If you were to look at the poster for the film, as you can see above, you would think that ‘The Attorney‘ was an easy-going comedy about an underdog lawyer whose success upsets his judgmental co-workers. And this is true for the first half-hour or so of the film, but the tone oddly shifts to a rough courtroom drama. I did not quite expect that, but if you set aside the shift in genres, the performance of Song really carries this film all the way.
Song Kang-ho plays Song Woo-seok , a successful lawyer who only has a high-school education, which infuriates his co-workers. It seems that he is only in the law business to make tons of cash, with no real moral compass.

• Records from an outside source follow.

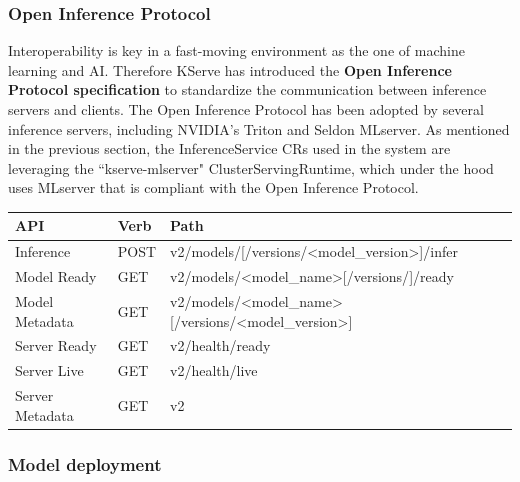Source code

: \subsubsection{Open Inference Protocol}

Interoperability is key in a fast-moving environment as the one of machine learning and AI. 
Therefore KServe has introduced the \textbf{Open Inference Protocol specification} to standardize the communication between inference servers and clients. 
The Open Inference Protocol has been adopted by several inference servers, including NVIDIA's Triton and Seldon MLserver.
As mentioned in the previous section, the InferenceService CRs used in the system are leveraging the ``kserve-mlserver" ClusterServingRuntime, which under the hood uses MLserver that is compliant with the Open Inference Protocol.


\begin{table}[h!]
\centering
\begin{tabular}{|l|l|l|}
\hline
\textbf{API}    & \textbf{Verb} & \textbf{Path}                                                                                         \\ \hline
Inference       & POST          & v2/models/{[}/versions/\textless{}model\_version\textgreater{}{]}/infer                               \\ \hline
Model Ready     & GET           & v2/models/\textless{}model\_name\textgreater{}{[}/versions/{]}/ready                                  \\ \hline
Model Metadata  & GET           & v2/models/\textless{}model\_name\textgreater{}{[}/versions/\textless{}model\_version\textgreater{}{]} \\ \hline
Server Ready    & GET           & v2/health/ready                                                                                       \\ \hline
Server Live     & GET           & v2/health/live                                                                                        \\ \hline
Server Metadata & GET           & v2                                                                                                    \\ \hline
\end{tabular}
\end{table}

\subsubsection{Model deployment}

However, he has a change of heart when he takes on a case that involves a young man named Park Jin-woo (Lim Si-wan), a college student who was wrongfully arrested and tortured by the police for reading anti-communist books. The police set up this trial that is almost certain to convict the poor kid, which he was brutally forced to give a false confession.
The movie itself as a whole is good, but once it shifts into the courtroom drama, things get a bit cliched, and we see some events unfold that we have seen many times before. Our main character was a much more fun character to watch and be with in the first half of the movie before the moral switch, but Song pulls it off well.
That being said, ‘The Attorney‘ still tells an unrelenting story, which takes place in the 1980s about South Korea’s social and political climate, which is sure to strike a chord with audiences. This is an excellent first film for Yang, and I look forward to seeing his future endeavors. This film deserves to be seen.